DESIGN LEARNING SESSIONS

When Quilted Health acquired Maternity Neighborhood (MN), I was moved to the EHR/Platform team. Half the team consisted of MN employees, the other half were folks from the Quilted side. We were all to work on the MN product. We were given the task to enhance the product with new features and functionality but our understanding was lacking. Part of what we needed to do was to learn current provider workflows, identify pain points, and ensure that we are solving the right problems.

So the job was given to me.

OVERVIEW

I ran a number of learning sessions with providers to drive design work on an EHR product.

WHAT I DID

Developed the format for the design sessions, asked questions, recorded, and synthesized findings into standards for design

MY ROLE

User experience designer

DURATION

Two months


Step 1: What needs to be done?

The clinical product manager, director of technology and the VP of platform came up with a list of features they wanted to improve or add to the existing product. They divided these features into one and two-day design sessions and scheduled them onto the calendar during the course of two months. My job was to set up a format for these sessions and run them.

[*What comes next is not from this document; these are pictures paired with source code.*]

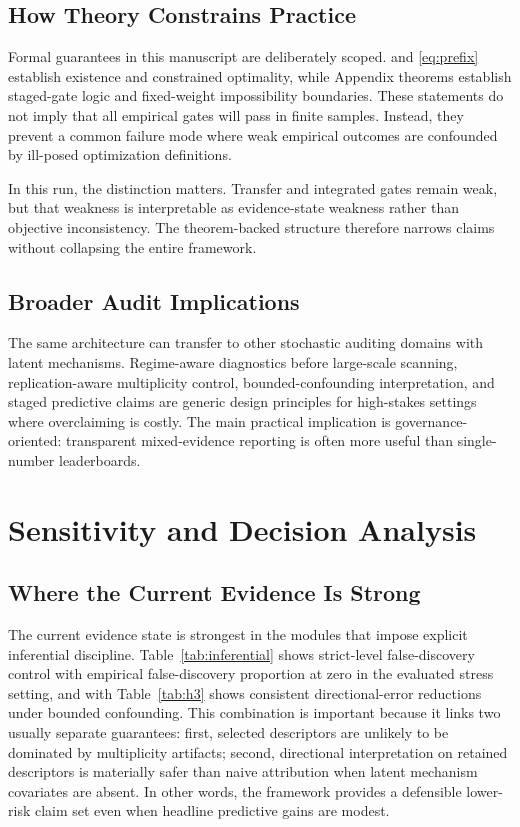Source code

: \documentclass{article} %
\begin{document}
\subsection{How Theory Constrains Practice}
Formal guarantees in this manuscript are deliberately scoped.  and \eqref{eq:prefix} establish existence and constrained optimality, while Appendix theorems establish staged-gate logic and fixed-weight impossibility boundaries. These statements do not imply that all empirical gates will pass in finite samples. Instead, they prevent a common failure mode where weak empirical outcomes are confounded by ill-posed optimization definitions.

In this run, the distinction matters. Transfer and integrated gates remain weak, but that weakness is interpretable as evidence-state weakness rather than objective inconsistency. The theorem-backed structure therefore narrows claims without collapsing the entire framework.

\subsection{Broader Audit Implications}
The same architecture can transfer to other stochastic auditing domains with latent mechanisms. Regime-aware diagnostics before large-scale scanning, replication-aware multiplicity control, bounded-confounding interpretation, and staged predictive claims are generic design principles for high-stakes settings where overclaiming is costly. The main practical implication is governance-oriented: transparent mixed-evidence reporting is often more useful than single-number leaderboards.

\section{Sensitivity and Decision Analysis}\label{sec:sensitivity}
\subsection{Where the Current Evidence Is Strong}
The current evidence state is strongest in the modules that impose explicit inferential discipline. Table~\ref{tab:inferential} shows strict-level false-discovery control with empirical false-discovery proportion at zero in the evaluated stress setting, and  with Table~\ref{tab:h3} shows consistent directional-error reductions under bounded confounding. This combination is important because it links two usually separate guarantees: first, selected descriptors are unlikely to be dominated by multiplicity artifacts; second, directional interpretation on retained descriptors is materially safer than naive attribution when latent mechanism covariates are absent. In other words, the framework provides a defensible lower-risk claim set even when headline predictive gains are modest.
\end{document}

STEP 2: planning the sessions

Whew. Where do we start?

The first thing that came to mind is why. Why do we place referrals? Why do we chart? Why do we need task management? I knew that this was a crucial part of the design process because sometimes the answer is “I don’t know, we’ve just always done it this way”. I wanted everyone in these sessions to think deeply about the why, this is important because it points to the problems we are trying to solve.

From there, we ask who. Who does the this process touch? What are their characteristics? What are limitations they might have (speaking very broadly). This part of the session gets everyone to start thinking not only of their own experience but anyone else along the way.

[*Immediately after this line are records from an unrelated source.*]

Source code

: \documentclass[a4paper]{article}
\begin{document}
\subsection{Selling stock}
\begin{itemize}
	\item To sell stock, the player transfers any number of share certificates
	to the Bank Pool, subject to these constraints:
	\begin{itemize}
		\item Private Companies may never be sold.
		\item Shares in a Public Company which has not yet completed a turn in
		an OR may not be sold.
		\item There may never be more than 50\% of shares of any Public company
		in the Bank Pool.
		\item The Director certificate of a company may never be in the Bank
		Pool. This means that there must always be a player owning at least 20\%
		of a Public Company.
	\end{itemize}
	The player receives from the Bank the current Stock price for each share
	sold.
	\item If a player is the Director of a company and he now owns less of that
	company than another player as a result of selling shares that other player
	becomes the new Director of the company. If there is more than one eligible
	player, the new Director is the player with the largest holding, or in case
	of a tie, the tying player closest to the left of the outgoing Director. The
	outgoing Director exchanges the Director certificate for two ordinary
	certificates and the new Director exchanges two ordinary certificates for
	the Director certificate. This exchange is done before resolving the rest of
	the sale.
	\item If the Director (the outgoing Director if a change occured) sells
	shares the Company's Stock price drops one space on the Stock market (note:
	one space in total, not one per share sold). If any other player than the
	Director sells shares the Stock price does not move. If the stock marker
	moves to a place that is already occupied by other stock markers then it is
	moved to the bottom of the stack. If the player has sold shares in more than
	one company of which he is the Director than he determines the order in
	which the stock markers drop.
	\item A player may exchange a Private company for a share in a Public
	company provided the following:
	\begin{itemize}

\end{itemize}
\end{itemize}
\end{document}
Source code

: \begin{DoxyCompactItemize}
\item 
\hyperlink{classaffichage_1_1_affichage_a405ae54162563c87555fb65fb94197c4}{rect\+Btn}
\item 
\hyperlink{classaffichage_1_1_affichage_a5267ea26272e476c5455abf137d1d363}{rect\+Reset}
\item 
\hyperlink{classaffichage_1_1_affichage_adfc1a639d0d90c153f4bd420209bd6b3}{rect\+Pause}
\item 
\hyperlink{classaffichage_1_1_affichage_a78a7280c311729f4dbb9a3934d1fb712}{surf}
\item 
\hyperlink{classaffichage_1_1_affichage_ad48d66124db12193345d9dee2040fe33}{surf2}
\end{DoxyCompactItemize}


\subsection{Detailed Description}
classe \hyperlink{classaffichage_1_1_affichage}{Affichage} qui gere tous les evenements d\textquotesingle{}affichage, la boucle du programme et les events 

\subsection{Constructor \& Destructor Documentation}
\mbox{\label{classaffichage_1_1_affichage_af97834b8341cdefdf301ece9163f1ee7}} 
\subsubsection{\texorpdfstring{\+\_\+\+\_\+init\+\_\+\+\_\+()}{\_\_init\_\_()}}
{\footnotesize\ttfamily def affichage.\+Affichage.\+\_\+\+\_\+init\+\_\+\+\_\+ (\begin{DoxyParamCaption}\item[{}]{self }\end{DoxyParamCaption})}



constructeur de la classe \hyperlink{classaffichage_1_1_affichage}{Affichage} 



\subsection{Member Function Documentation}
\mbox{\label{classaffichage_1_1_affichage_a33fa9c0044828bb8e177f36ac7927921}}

Then we create our journeys. What starts it? What are the step? Who all is involved and at what points? How do you know the process is complete? And, most importantly, what are the pain points along the way?

And for the final step, I wanted to take the pain points, and synthesize these findings into standards for the new design. These standards will serve as a way to not only to evaluate the finished designs, but will serve as benchmarks along the design process.


STEP 3: MEDIA AND FORMAT

Blurred jamboard page with a number of post-it notes.

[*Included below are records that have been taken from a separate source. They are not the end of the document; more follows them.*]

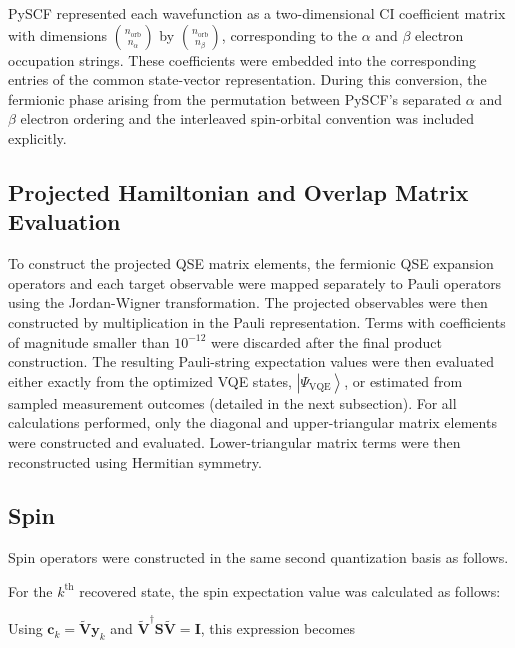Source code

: PySCF represented each wavefunction as a two-dimensional CI coefficient matrix with dimensions $\binom{n_{\mathrm{orb}}}{n_{\alpha}}$ by $\binom{n_{\mathrm{orb}}}{n_{\beta}}$, corresponding to the $\alpha$ and $\beta$ electron occupation strings. These coefficients were embedded into the corresponding entries of the common state-vector representation. During this conversion, the fermionic phase arising from the permutation between PySCF's separated $\alpha$ and $\beta$ electron ordering and the interleaved spin-orbital convention was included explicitly.


\subsection{Projected Hamiltonian and Overlap Matrix Evaluation}
\label{sec:si-projected-matrices}
To construct the projected QSE matrix elements, the fermionic QSE expansion operators and each target observable were mapped separately to Pauli operators using the Jordan-Wigner transformation. 
The projected observables were then constructed by multiplication in the Pauli representation. 
Terms with coefficients of magnitude smaller than $10^{-12}$ were discarded after the final product construction. 
The resulting Pauli-string expectation values were then evaluated either exactly from the optimized VQE states, $\left|\Psi_{\mathrm{VQE}}\right\rangle$, or estimated from sampled measurement outcomes (detailed in the next subsection).
For all calculations performed, only the diagonal and upper-triangular matrix elements were constructed and evaluated. Lower-triangular matrix terms were then reconstructed using Hermitian symmetry.

\subsection{Spin}
\label{sec:si-spin-expectation}
Spin operators were constructed in the same second quantization basis as follows.

\SpinZEquation
\SpinLadderOperatorsEquation
\SpinSquaredEquation

For the $k^\mathrm{th}$ recovered state, the spin expectation value was calculated as follows:

\SpinExpectationQSEBasisEquation

Using $\mathbf{c}_k=\tilde{\mathbf{V}}\mathbf{y}_k$ and
$\tilde{\mathbf{V}}^{\dagger}\mathbf{S}\tilde{\mathbf{V}}=\mathbf{I}$, this
expression becomes

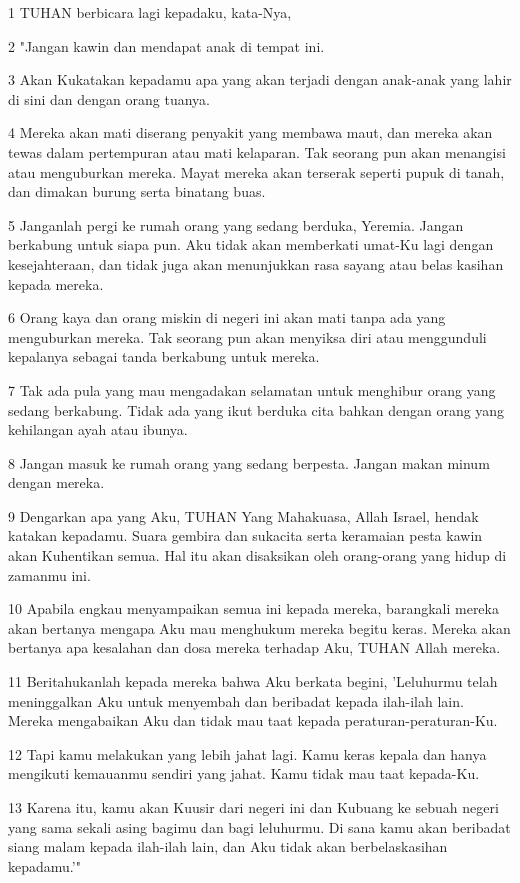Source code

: \par 1 TUHAN berbicara lagi kepadaku, kata-Nya,
\par 2 "Jangan kawin dan mendapat anak di tempat ini.
\par 3 Akan Kukatakan kepadamu apa yang akan terjadi dengan anak-anak yang lahir di sini dan dengan orang tuanya.
\par 4 Mereka akan mati diserang penyakit yang membawa maut, dan mereka akan tewas dalam pertempuran atau mati kelaparan. Tak seorang pun akan menangisi atau menguburkan mereka. Mayat mereka akan terserak seperti pupuk di tanah, dan dimakan burung serta binatang buas.
\par 5 Janganlah pergi ke rumah orang yang sedang berduka, Yeremia. Jangan berkabung untuk siapa pun. Aku tidak akan memberkati umat-Ku lagi dengan kesejahteraan, dan tidak juga akan menunjukkan rasa sayang atau belas kasihan kepada mereka.
\par 6 Orang kaya dan orang miskin di negeri ini akan mati tanpa ada yang menguburkan mereka. Tak seorang pun akan menyiksa diri atau menggunduli kepalanya sebagai tanda berkabung untuk mereka.
\par 7 Tak ada pula yang mau mengadakan selamatan untuk menghibur orang yang sedang berkabung. Tidak ada yang ikut berduka cita bahkan dengan orang yang kehilangan ayah atau ibunya.
\par 8 Jangan masuk ke rumah orang yang sedang berpesta. Jangan makan minum dengan mereka.
\par 9 Dengarkan apa yang Aku, TUHAN Yang Mahakuasa, Allah Israel, hendak katakan kepadamu. Suara gembira dan sukacita serta keramaian pesta kawin akan Kuhentikan semua. Hal itu akan disaksikan oleh orang-orang yang hidup di zamanmu ini.
\par 10 Apabila engkau menyampaikan semua ini kepada mereka, barangkali mereka akan bertanya mengapa Aku mau menghukum mereka begitu keras. Mereka akan bertanya apa kesalahan dan dosa mereka terhadap Aku, TUHAN Allah mereka.
\par 11 Beritahukanlah kepada mereka bahwa Aku berkata begini, 'Leluhurmu telah meninggalkan Aku untuk menyembah dan beribadat kepada ilah-ilah lain. Mereka mengabaikan Aku dan tidak mau taat kepada peraturan-peraturan-Ku.
\par 12 Tapi kamu melakukan yang lebih jahat lagi. Kamu keras kepala dan hanya mengikuti kemauanmu sendiri yang jahat. Kamu tidak mau taat kepada-Ku.
\par 13 Karena itu, kamu akan Kuusir dari negeri ini dan Kubuang ke sebuah negeri yang sama sekali asing bagimu dan bagi leluhurmu. Di sana kamu akan beribadat siang malam kepada ilah-ilah lain, dan Aku tidak akan berbelaskasihan kepadamu.'"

Blurred for confidentiality.

Example Jamboard

The next step in the process was to figure out how we want to run these sessions? We are a mostly remote team so we knew that we’d need to find a way to run these sessions through zoom. I also knew that I would be in town for some work, and wanted to take advantage of that time. So I needed something like a digital white board- a tool that can be used in person or virtually but also allowed anyone to write and move a note. I also wanted something a little more accessible than a real dry erase board. Jamboard seemed to make the most sense. It’s a simple enough tool that anyone could use it and it retained all the notes so that I could refer back to them later. I also loved that I could zoom in with my tired, old eyes. I did think about using Figjam but it would have required more subscriptions. Jamboard works off of google drive which everyone had.


Step 4: Prep the Jamboards

I am not one to really fly by the seat of my pants, so I then prepped the Jamboards for each meeting. This involved making a cover “page”, a blank page to record the whys, an explainer page for journey mapping, a place to hold all the pain points, and a final, blank page to record our standards. I tried to add levity whenever I could because this is a LONG process with a lot of discussion of pain and annoyance. Folks did respond favorably to the silly pain chart below!

A charting screen with medical records in the background.

Cover page example

Diagram showing the process for design learning sessions.  This is a timeline with pain points..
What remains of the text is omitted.